Quickstart
What is NannyML?
NannyML detects silent model failure, estimates performance of ML models after deployment before target data become available and robustly detects data drift potentially responsible for the failure.
Installing NannyML
From the shell of your python environment type:
$ pip install nannyml
Content of quickstart
This quickstart presents core functionalities of NannyML on an example of binary classification model that predicts whether an employee will work from home the next day or not. First, the whole code is shown so experiment-first users can get their hands dirty right away. This is followed by detailed walk through so read-first minds can get familiar with the flow before coding. The synthetic dataset used is already preprocessed - it is merged with model predictions and ready to be directly used by NannyML. In order to find out how to prepare your own dataset check these tutorials. This is also a good place to go to get detailed guides on main concepts and functionalities. If you want to know what is implemented under the hood - visit how it works. Finally, if you just look for examples on other datasets or ML problems look at examples.
Just the code
Feel free to copy-paste the code below and experiment with the results yourself. If you want us to guide you go to the Walkthrough.
>>> import pandas as pd
>>> import nannyml as nml
>>> from IPython.display import display
>>> reference, analysis, analysis_target = nml.load_synthetic_binary_classification_dataset()
>>> display(analysis.head())
>>> display(reference.head())
>>> metadata = nml.extract_metadata(data = reference, model_name='wfh_predictor', model_type='classification_binary', exclude_columns=['identifier'])
>>> metadata.target_column_name = 'work_home_actual'
>>> data = pd.concat([reference, analysis], ignore_index=True)
>>> chunk_size = 5000
>>> # initialize, fit estimator and estimate
>>> estimator = nml.CBPE(model_metadata=metadata, chunk_size=chunk_size, metrics=['roc_auc'])
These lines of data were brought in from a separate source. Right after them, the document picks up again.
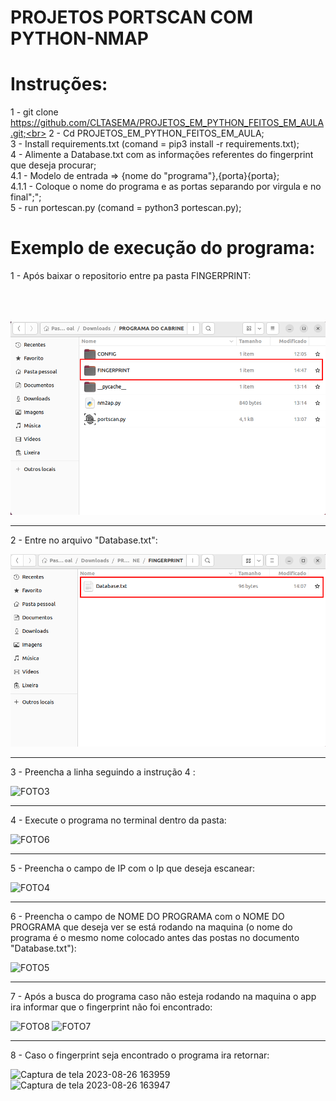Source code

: # PROJETOS PORTSCAN COM PYTHON-NMAP<br>

# Instruções:<br>

1 - git clone https://github.com/CLTASEMA/PROJETOS_EM_PYTHON_FEITOS_EM_AULA.git;<br>
2 - Cd PROJETOS_EM_PYTHON_FEITOS_EM_AULA;<br>
3 - Install requirements.txt (comand = pip3 install -r requirements.txt);<br>
4 - Alimente a Database.txt com as informações referentes do fingerprint que deseja procurar;<br>
4.1 - Modelo de entrada => {nome do "programa"},{porta}{porta};<br>
4.1.1 - Coloque o nome do programa e as portas separando por virgula e no final";";<br>
5 - run portescan.py (comand = python3 portescan.py);<br>

# Exemplo de execução do programa:
1 - Após baixar o repositorio entre pa pasta FINGERPRINT:<br><br><br><br>

![FOTO1.png](https://github.com/CLTASEMA/PROJETOS_EM_PYTHON_FEITOS_EM_AULA/blob/main/FOTO1%20.png)

<hr>

2 -  Entre no arquivo "Database.txt":

![FOTO2.png](https://github.com/CLTASEMA/PROJETOS_EM_PYTHON_FEITOS_EM_AULA/blob/main/FOTO2.png)

<hr>

3  - Preencha a linha seguindo a instrução 4 : 

![FOTO3](https://github.com/CLTASEMA/PROJETOS_EM_PYTHON_FEITOS_EM_AULA/assets/143286412/aa52d99e-31f5-4571-b2c4-b83adde6dfd3)

<hr>

4 - Execute o programa no terminal dentro da pasta:

![FOTO6](https://github.com/CLTASEMA/PROJETOS_EM_PYTHON_FEITOS_EM_AULA/assets/143286412/b76eec82-4e92-4151-8e5c-81bb9184388c)


<hr>


5 - Preencha o campo de IP com o Ip que deseja escanear:

![FOTO4](https://github.com/CLTASEMA/PROJETOS_EM_PYTHON_FEITOS_EM_AULA/assets/143286412/3209fd87-405f-440b-886d-5c41205ebbdb)

<hr>

6 - Preencha o campo de NOME DO PROGRAMA com o NOME DO PROGRAMA que deseja ver se está rodando na maquina (o nome do programa é o mesmo nome colocado antes das postas no documento "Database.txt"):


![FOTO5](https://github.com/CLTASEMA/PROJETOS_EM_PYTHON_FEITOS_EM_AULA/assets/143286412/bcb91ff3-e3b2-41be-8aa2-5d006efeb1e6)


<hr>

7 -  Após a busca do programa caso não esteja rodando na maquina o app ira informar que o fingerprint não foi encontrado:


![FOTO8](https://github.com/CLTASEMA/PROJETOS_EM_PYTHON_FEITOS_EM_AULA/assets/143286412/fe127e8f-26f7-4e8b-8622-fb1af6b908a1)                          ![FOTO7](https://github.com/CLTASEMA/PROJETOS_EM_PYTHON_FEITOS_EM_AULA/assets/143286412/1bfd36c3-ee6d-4ae5-a7f3-9f76051f7c95) 



<hr>

8 -  Caso o fingerprint seja encontrado o programa ira retornar:

![Captura de tela 2023-08-26 163959](https://github.com/CLTASEMA/PROJETOS_EM_PYTHON_FEITOS_EM_AULA/assets/143286412/732d10b5-58e9-41db-a51f-9b61da7773e3)       ![Captura de tela 2023-08-26 163947](https://github.com/CLTASEMA/PROJETOS_EM_PYTHON_FEITOS_EM_AULA/assets/143286412/4caa55f3-e4e4-4044-bf45-24a195b3857f)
>>> estimator = estimator.fit(reference)
>>> estimated_performance = estimator.estimate(data=data)
>>> # show results
>>> figure = estimated_performance.plot(kind='performance', metric='roc_auc')
>>> figure.show()
>>> # Let's initialize the object that will perform the Univariate Drift calculations
>>> univariate_calculator = nml.UnivariateStatisticalDriftCalculator(model_metadata=metadata, chunk_size=chunk_size)
>>> univariate_calculator = univariate_calculator.fit(reference_data=reference)
>>> univariate_results = univariate_calculator.calculate(data=data)
>>> # let's plot drift results for all model inputs
>>> for feature in metadata.features:
... figure = univariate_results.plot(kind='feature_drift', metric='statistic', feature_label=feature.label)
... figure.show()
>>> ranker = nml.Ranker.by('alert_count')
>>> ranked_features = ranker.rank(univariate_results, model_metadata=metadata, only_drifting = False)
>>> display(ranked_features)
>>> figure = univariate_results.plot(kind='prediction_drift', metric='statistic')
>>> figure.show()
>>> # Let's initialize the object that will perform Data Reconstruction with PCA
>>> rcerror_calculator = nml.DataReconstructionDriftCalculator(model_metadata=metadata, chunk_size=chunk_size).fit(reference_data=reference)
>>> # let's see Reconstruction error statistics for all available data
>>> rcerror_results = rcerror_calculator.calculate(data=data)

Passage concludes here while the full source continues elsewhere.